When: Tue, May 3, 2016 - 3:30pm
Where: Math 3206
Speaker: Prof. Ide Kayo (Department of Atmospheric and Oceanic Science, Center for Scientific Computation And Mathematical Modeling, Institute for Physical Science and Technology ) -
Abstract: Data assimilation is an iterative method for scientific estimation and prediction. It attempts to combine the two sources of information in a statistically consistent manner: one source is dynamic forecast of the state by the computational models and the other is the real-time observations of the physical system. Numerical weather prediction (NWP) is a form of data assimilation and provides daily weather services. This talk will cover the overview, with focus on practice and challenges for the global and regional NWP.

[Aziz Lecture special time] Quantum Dots and Dislocations: Dynamics of Materials Defects

When: Wed, May 4, 2016 - 3:15pm
Where: Math 3206
Speaker: Prof. Irene Fonseca (Department of Mathematical Sciences, Carnegie Mellon University ) -
Abstract: The formation and assembly patterns of quantum dots have a significant impact on the optoelectronic properties of semiconductors. We will address short time existence for a surface diffusion evolution equation with curvature regularization in the context of epitaxially strained three-dimensional films. Further, the nucleation of misfit dislocations will be analyzed. This is joint work with Nicola Fusco, Giovanni Leoni and Massimiliano Morini.
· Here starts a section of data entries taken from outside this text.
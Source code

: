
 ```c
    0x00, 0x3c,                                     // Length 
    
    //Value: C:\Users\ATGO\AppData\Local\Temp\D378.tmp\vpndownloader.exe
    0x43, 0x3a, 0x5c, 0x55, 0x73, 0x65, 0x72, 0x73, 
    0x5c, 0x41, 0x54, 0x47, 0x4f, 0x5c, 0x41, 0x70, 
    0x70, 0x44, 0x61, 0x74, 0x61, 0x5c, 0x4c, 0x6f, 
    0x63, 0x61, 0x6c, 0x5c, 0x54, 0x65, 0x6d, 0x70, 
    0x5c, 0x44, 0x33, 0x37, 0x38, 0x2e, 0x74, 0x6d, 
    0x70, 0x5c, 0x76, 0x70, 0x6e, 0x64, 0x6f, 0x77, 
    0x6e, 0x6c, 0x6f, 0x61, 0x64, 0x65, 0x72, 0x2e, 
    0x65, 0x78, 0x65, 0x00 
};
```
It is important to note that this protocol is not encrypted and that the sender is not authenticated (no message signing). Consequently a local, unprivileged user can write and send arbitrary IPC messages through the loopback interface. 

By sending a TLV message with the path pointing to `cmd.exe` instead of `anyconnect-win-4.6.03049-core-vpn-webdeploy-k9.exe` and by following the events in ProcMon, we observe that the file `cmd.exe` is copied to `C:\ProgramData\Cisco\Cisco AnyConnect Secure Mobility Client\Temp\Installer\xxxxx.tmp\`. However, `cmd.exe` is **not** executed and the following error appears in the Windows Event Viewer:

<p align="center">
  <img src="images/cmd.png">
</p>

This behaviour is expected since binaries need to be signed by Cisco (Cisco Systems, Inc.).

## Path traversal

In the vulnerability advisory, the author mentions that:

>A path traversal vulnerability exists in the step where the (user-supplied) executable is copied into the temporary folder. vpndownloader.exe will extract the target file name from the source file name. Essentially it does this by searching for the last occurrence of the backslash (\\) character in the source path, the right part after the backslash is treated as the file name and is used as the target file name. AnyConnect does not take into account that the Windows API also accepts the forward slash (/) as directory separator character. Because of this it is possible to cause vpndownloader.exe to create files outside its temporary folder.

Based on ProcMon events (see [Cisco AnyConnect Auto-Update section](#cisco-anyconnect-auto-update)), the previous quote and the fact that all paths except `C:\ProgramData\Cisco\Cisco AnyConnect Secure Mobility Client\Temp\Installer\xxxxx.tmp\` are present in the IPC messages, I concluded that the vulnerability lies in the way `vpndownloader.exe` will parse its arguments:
[Applied Math Seminar] Homogenization of Integral Energies Under Periodically Oscillating Differential Constraints

When: Thu, May 5, 2016 - 3:30pm
Where: Math 3206
Speaker: Prof. Irene Fonseca (Department of Mathematical Science, Carnegie Mellon University) -
Abstract: A homogenization result for a family of integral energies is presented, where the fields are subjected to periodic first order oscillating differential constraints in divergence form. We will give an example that illustrates that, in general, when the operators differential operators have non constant coefficients then the homogenized functional maybe be nonlocal, even when the energy density is convex. This is joint work with Elisa Davoli, and is based on the theory of A-quasiconvexity with variable coefficients and on two-scale convergence techniques.